⟨

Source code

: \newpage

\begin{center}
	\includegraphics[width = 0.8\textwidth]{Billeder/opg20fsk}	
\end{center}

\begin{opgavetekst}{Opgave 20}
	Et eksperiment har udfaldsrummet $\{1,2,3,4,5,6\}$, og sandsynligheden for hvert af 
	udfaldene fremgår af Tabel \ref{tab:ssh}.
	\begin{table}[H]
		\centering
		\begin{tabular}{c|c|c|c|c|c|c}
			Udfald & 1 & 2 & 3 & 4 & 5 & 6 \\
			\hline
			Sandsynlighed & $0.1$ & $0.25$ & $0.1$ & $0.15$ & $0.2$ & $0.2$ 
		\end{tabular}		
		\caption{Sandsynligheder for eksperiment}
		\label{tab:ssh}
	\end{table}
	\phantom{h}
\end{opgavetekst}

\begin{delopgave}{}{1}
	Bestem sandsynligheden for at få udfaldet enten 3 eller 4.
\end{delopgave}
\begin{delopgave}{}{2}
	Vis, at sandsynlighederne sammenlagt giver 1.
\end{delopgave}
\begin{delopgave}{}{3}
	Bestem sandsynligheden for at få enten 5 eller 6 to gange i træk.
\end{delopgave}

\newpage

⟩
⟨

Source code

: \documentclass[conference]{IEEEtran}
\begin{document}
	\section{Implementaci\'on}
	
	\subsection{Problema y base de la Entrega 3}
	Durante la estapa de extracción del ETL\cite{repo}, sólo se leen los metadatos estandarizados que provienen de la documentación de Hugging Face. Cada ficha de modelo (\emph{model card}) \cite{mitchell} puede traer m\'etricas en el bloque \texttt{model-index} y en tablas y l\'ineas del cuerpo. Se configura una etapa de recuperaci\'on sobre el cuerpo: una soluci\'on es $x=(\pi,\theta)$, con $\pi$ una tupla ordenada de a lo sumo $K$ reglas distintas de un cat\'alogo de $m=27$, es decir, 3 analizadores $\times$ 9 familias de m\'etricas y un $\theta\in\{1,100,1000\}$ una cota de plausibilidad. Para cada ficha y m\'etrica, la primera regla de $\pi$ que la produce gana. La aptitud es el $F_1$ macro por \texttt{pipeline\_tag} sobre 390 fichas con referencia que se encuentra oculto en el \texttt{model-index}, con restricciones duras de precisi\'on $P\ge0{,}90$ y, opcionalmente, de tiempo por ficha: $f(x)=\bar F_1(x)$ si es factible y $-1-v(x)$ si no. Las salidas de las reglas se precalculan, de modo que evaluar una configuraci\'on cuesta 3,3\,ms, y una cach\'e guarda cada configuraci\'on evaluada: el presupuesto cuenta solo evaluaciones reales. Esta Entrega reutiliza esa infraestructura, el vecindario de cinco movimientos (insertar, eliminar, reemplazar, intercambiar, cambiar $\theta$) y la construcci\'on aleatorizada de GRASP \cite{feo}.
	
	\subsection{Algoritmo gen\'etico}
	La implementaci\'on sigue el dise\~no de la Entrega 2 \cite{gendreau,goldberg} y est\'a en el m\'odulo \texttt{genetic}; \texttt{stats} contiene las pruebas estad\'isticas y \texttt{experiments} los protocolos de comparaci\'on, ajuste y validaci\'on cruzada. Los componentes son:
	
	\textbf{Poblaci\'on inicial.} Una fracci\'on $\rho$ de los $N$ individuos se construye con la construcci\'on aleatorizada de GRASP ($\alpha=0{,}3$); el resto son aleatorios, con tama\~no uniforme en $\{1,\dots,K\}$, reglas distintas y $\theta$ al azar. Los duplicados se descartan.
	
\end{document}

⟩

(Your task) Lines in the records above that carry the word "opgavetekst" are to be located and copied.

(Answer for the task)
\begin{opgavetekst}{Opgave 20}
\end{opgavetekst}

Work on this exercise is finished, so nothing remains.